Na początek, w niedzielę 27 grudnia organizatorzy zaserwowali polski folklor na centralnym placu miasta Federation Square. Dopisała pogoda i publiczność, której tysiące przewinęło się przez kilka godzin trwania Festiwalu. Tym razem do miasta nad Yarra zjechali Polonusi nie tylko z całej Australii, ale i z Nowej Zelandii.
Trzeba przyznać, że polskość zaprezentowana na scenie Federation Square daje gwarancję na jej przetrwanie w Australii. Raz jeszcze okazało się, że odległość od rodzinnego kraju nie ma znaczenia, bowiem na antypodach polskie serca bija równie gorąco jak w Kraju. Możemy być pewni, że dzięki fanatykom polskich tradycji i kultury, w tak odległym zakątku świata jakim jest Oceania, polskość nie zaginie. Brawa dla wszystkich występujących na scenie, począwszy od zespołu „małego” „Poloneza”, poprzez „Orlęta” z Wellington NZ, „Wawel” z Wollongong, „Polonus” z Christchurch NZ, „Łowicz” z Melbourne, „Obertas” i „Wisła” z Brisbane, „Podhale” i „Syrenka” z Sydney, „Oberek” z Hobart.
Licznie zgromadzeni w tym dniu widzowie PolArt, mieli okazję podziwiać wszystko co polskie. Prezentowane były nie tylko tańce i piosenki ludowe, ale nawet sztuka teatralna w wykonaniu artystów z Hobart. Tym razem – nie wiedzieć czemu, nie pojawił się na scenie reprezentacyjny zespół folklorystyczny „duży” Polonez.
Nie było też tradycyjnych polskich stoisk nad rzeką Yarra, a jedynie 5-6 stoisk z bigosem, plackami ziemniaczanymi i kiełbaskami na Federation Square.
Można było zaopatrzyć się w polskie biało-czerwone, koszulki, flagi, góralskie kapelusze, ceramikę, bursztyny, wyroby cepeliowskie i książki. Mieszkańcy Melbourne dzięki polskim festiwalom poznali nasze tradycje i kulturę na tyle, że zaczynają tańczyć Poloneza, którym zakończył się niedzielny pokaz polskich wykonawców na Federation Square.

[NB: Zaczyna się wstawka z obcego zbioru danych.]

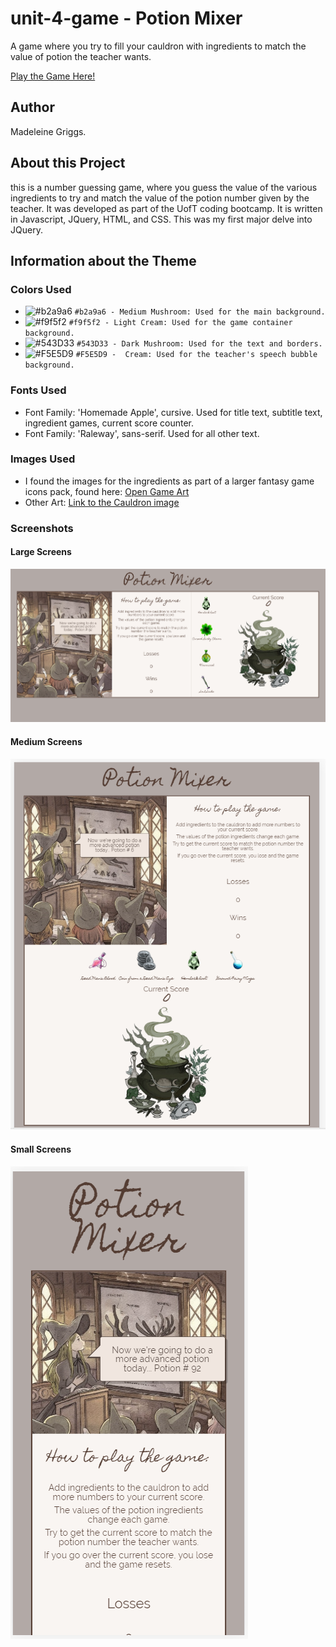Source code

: # unit-4-game - Potion Mixer
A game where you try to fill your cauldron with ingredients to match the value of potion the teacher wants.

[Play the Game Here!](https://typicu.github.io/unit-4-game/)

## Author
Madeleine Griggs.

## About this Project
this is a number guessing game, where you guess the value of the various ingredients to try and match the value of the potion number given by the teacher. It was developed as part of the UofT coding bootcamp. It is written in Javascript, JQuery, HTML, and CSS. This was my first major delve into JQuery.


## Information about the Theme

### Colors Used
- ![#b2a9a6](https://placehold.it/15/b2a9a6/000000?text=+) `#b2a9a6 - Medium Mushroom: Used for the main background.`
- ![#f9f5f2](https://placehold.it/15/f9f5f2/000000?text=+) `#f9f5f2 - Light Cream: Used for the game container background.`
- ![#543D33](https://placehold.it/15/543D33/000000?text=+) `#543D33 - Dark Mushroom: Used for the text and borders.`
- ![#F5E5D9](https://placehold.it/15/F5E5D9/000000?text=+) `#F5E5D9 -  Cream: Used for the teacher's speech bubble background.`


### Fonts Used
- Font Family: 'Homemade Apple', cursive. Used for title text, subtitle text, ingredient games, current score counter.
- Font Family: 'Raleway', sans-serif. Used for all other text.

### Images Used
- I found the images for the ingredients as part of a larger fantasy game icons pack, found here: [Open Game Art](https://opengameart.org/content/game-icons-of-fantasy-potions-pack-1)
- Other Art: [Link to the Cauldron image](https://www.kisspng.com/png-witchcraft-the-arts-drawing-illustration-witch-dec-429420/)

### Screenshots

#### Large Screens
![Image of Page](assets/images/screenshotLarge.PNG)

#### Medium Screens
![Image of Page](assets/images/screenshotMedium.PNG)

#### Small Screens
![Image of Page](assets/images/screenshotSmall.PNG)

W porównaniu do Festiwalu z ubiegłego miesiąca, tym razem nie obyło się bez kilku wpadek organizacyjnych. Po pierwsze zabrakło profesjonalnych konferansjerów, których zadaniem jest wypełniać przerwy pomiędzy występami poszczególnych wykonawców. Dobrzy konferansjerzy to połowa sukcesu całości występów. W Melbourne znam kilku bardzo dobrych. Zespoły ratowały się same zapowiadając swoje występy, co ograniczało się najczęściej do informacji o dacie powstania danej grupy i liczbie członków.

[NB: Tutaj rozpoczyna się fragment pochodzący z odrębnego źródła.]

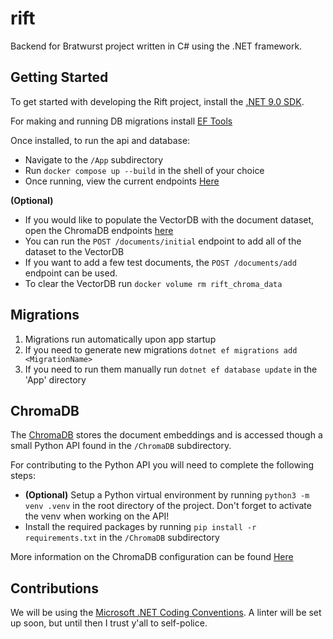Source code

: # rift
Backend for Bratwurst project written in C# using the .NET framework.

## Getting Started

To get started with developing the Rift project, install the [.NET 9.0 SDK](https://dotnet.microsoft.com/en-us/download).

For making and running DB migrations install [EF Tools](https://learn.microsoft.com/en-us/ef/core/cli/dotnet#installing-the-tools)

Once installed, to run the api and database:

* Navigate to the `/App` subdirectory
* Run `docker compose up --build` in the shell of your choice
* Once running, view the current endpoints [Here](http://localhost:5000/swagger/index.html)

**(Optional)**
* If you would like to populate the VectorDB with the document dataset, open the ChromaDB endpoints [here](http://localhost:8000/docs#/default/add_initial_documents_documents_initial_post)
* You can run the `POST /documents/initial` endpoint to add all of the dataset to the VectorDB
* If you want to add a few test documents, the `POST /documents/add` endpoint can be used.
* To clear the VectorDB run `docker volume rm rift_chroma_data`


## Migrations

1. Migrations run automatically upon app startup
2. If you need to generate new migrations `dotnet ef migrations add <MigrationName>`
3. If you need to run them manually run `dotnet ef database update` in the 'App' directory

## ChromaDB

The [ChromaDB](https://docs.trychroma.com/docs/overview/introduction) stores the document embeddings and is accessed though a small Python API found in the `/ChromaDB` subdirectory.

For contributing to the Python API you will need to complete the following steps:

* **(Optional)** Setup a Python virtual environment by running `python3 -m venv .venv` in the root directory of the project. Don't forget to activate the venv when working on the API!
* Install the required packages by running `pip install -r requirements.txt` in the `/ChromaDB` subdirectory

More information on the ChromaDB configuration can be found [Here](ChromaDB/config/chroma_config.md)



## Contributions

We will be using the [Microsoft .NET Coding Conventions](https://learn.microsoft.com/en-us/dotnet/csharp/fundamentals/). A linter will be set up soon, but until then I trust y'all to self-police.
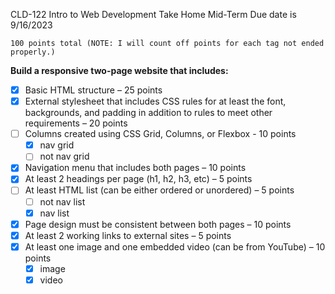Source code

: CLD-122 Intro to Web Development   Take Home Mid-Term  Due date is 9/16/2023

    100 points total (NOTE: I will count off points for each tag not ended properly.)

**Build a responsive two-page website that includes:**

* [X] Basic HTML structure – 25 points
* [X] External stylesheet that includes CSS rules for at least the font, backgrounds, and padding in addition to rules to meet other requirements – 20 points
* [ ] Columns created using CSS Grid, Columns, or Flexbox - 10 points
  * [X] nav grid
  * [ ] not nav grid
* [X] Navigation menu that includes both pages – 10 points
* [X] At least 2 headings per page (h1, h2, h3, etc) – 5 points
* [ ] At least HTML list (can be either ordered or unordered) – 5 points
  * [ ] not nav list
  * [X] nav list
* [X] Page design must be consistent between both pages – 10 points
* [X] At least 2 working links to external sites – 5 points
* [X] At least one image and one embedded video (can be from YouTube) – 10 points
  * [X] image
  * [X] video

Wszystko to sprawiło, że publiczność nie była odpowiednio poinformowana o tym co będzie się działo na scenie, a co więcej po półtorej godzinie koncertu ogłoszono przerwę, która miała trwać…? – no właśnie tego nie podano. A trwała ponad godzinę. Ponoć zespoły za szybko występowały, a przecież obowiązkiem organizatorów jest policzyć czas trwania prezentacji poszczególnych grup tanecznych. Niby proste, a jednak trudne.

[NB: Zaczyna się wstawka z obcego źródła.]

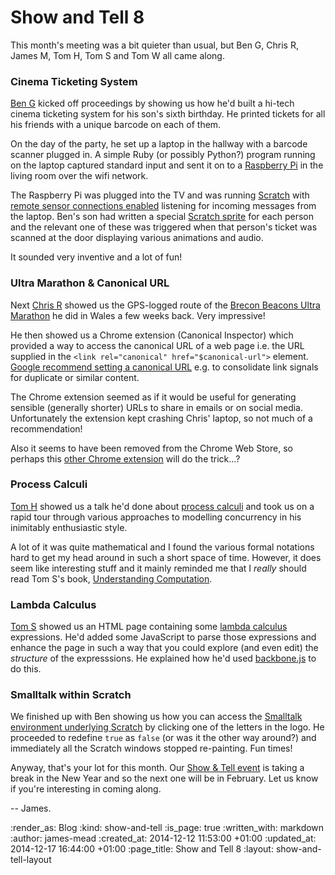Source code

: Show and Tell 8
===============

This month's meeting was a bit quieter than usual, but Ben G, Chris R, James M, Tom H, Tom S and Tom W all came along.

### Cinema Ticketing System

[Ben G][] kicked off proceedings by showing us how he'd built a hi-tech cinema ticketing system for his son's sixth birthday. He printed tickets for all his friends with a unique barcode on each of them.

On the day of the party, he set up a laptop in the hallway with a barcode scanner plugged in. A simple Ruby (or possibly Python?) program running on the laptop captured standard input and sent it on to a [Raspberry Pi][] in the living room over the wifi network.

The Raspberry Pi was plugged into the TV and was running [Scratch][] with [remote sensor connections enabled][] listening for incoming messages from the laptop. Ben's son had written a special [Scratch sprite][] for each person and the relevant one of these was triggered when that person's ticket was scanned at the door displaying various animations and audio.

It sounded very inventive and a lot of fun!

### Ultra Marathon & Canonical URL

Next [Chris R][] showed us the GPS-logged route of the [Brecon Beacons Ultra Marathon][] he did in Wales a few weeks back. Very impressive!

He then showed us a Chrome extension (Canonical Inspector) which provided a way to access the canonical URL of a web page i.e. the URL supplied in the `<link rel="canonical" href="$canonical-url">` element. [Google recommend setting a canonical URL][] e.g. to consolidate link signals for duplicate or similar content.

The Chrome extension seemed as if it would be useful for generating sensible (generally shorter) URLs to share in emails or on social media. Unfortunately the extension kept crashing Chris' laptop, so not much of a recommendation!

Also it seems to have been removed from the Chrome Web Store, so perhaps this [other Chrome extension][] will do the trick...?

### Process Calculi

[Tom H][] showed us a talk he'd done about [process calculi][] and took us on a rapid tour through various approaches to modelling concurrency in his inimitably enthusiastic style.

A lot of it was quite mathematical and I found the various formal notations hard to get my head around in such a short space of time. However, it does seem like interesting stuff and it mainly reminded me that I _really_ should read Tom S's book, [Understanding Computation][].

### Lambda Calculus

[Tom S][] showed us an HTML page containing some [lambda calculus][] expressions. He'd added some JavaScript to parse those expressions and enhance the page in such a way that you could explore (and even edit) the _structure_ of the expresssions. He explained how he'd used [backbone.js][] to do this.

### Smalltalk within Scratch

We finished up with Ben showing us how you can access the [Smalltalk environment underlying Scratch][] by clicking one of the letters in the logo. He proceeded to redefine `true` as `false` (or was it the other way around?) and immediately all the Scratch windows stopped re-painting. Fun times!

Anyway, that's your lot for this month. Our [Show & Tell event][] is taking a break in the New Year and so the next one will be in February. Let us know if you're interesting in coming along.

-- James.


[Brecon Beacons Ultra Marathon]: http://www.beaconsultra.com/
[Raspberry Pi]: http://www.raspberrypi.org/
[LRUG]: http://scratch.mit.edu/
[remote sensor connections enabled]: http://wiki.scratch.mit.edu/wiki/Remote_Sensor_Connections
[Scratch]: http://scratch.mit.edu/
[Scratch sprite]: http://wiki.scratch.mit.edu/wiki/Sprite
[Smalltalk environment underlying Scratch]: http://wiki.scratch.mit.edu/wiki/System_Browser
[process calculi]: http://en.wikipedia.org/wiki/Process_calculus
[Understanding Computation]: http://codon.com/computation-book
[Google recommend setting a canonical URL]: https://support.google.com/webmasters/answer/139066?hl=en
[other Chrome extension]: https://chrome.google.com/webstore/detail/canonical/dcckfeohihhlbeobohobibjbdobjbhbo?hl=en
[Tom H]: http://www.thattommyhall.com/
[Ben G]: https://twitter.com/beng
[Chris R]: /chris-roos
[Show & Tell event]: /show-and-tell-events
[Tom S]: http://codon.com/
[backbone.js]: http://backbonejs.org/
[lambda calculus]: http://en.wikipedia.org/wiki/Lambda_calculus

:render_as: Blog
:kind: show-and-tell
:is_page: true
:written_with: markdown
:author: james-mead
:created_at: 2014-12-12 11:53:00 +01:00
:updated_at: 2014-12-17 16:44:00 +01:00
:page_title: Show and Tell 8
:layout: show-and-tell-layout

Publiczność rozeszła się, co starsi odjechali do domów – bo ile może wystać starsza osoba w piekącym słońcu, skoro organizator nie zapewnił nawet jednego krzesełka dla wciąż licznej, najstarszej Polonii? Takimi krzesełkami dysponuje przecież biuro Federation Square, inne grupy etniczne nie mają problemu z ich załatwieniem na swoje imprezy.
Miejmy nadzieję, że pozostałe imprezy festiwalowe będą lepiej zorganizowane.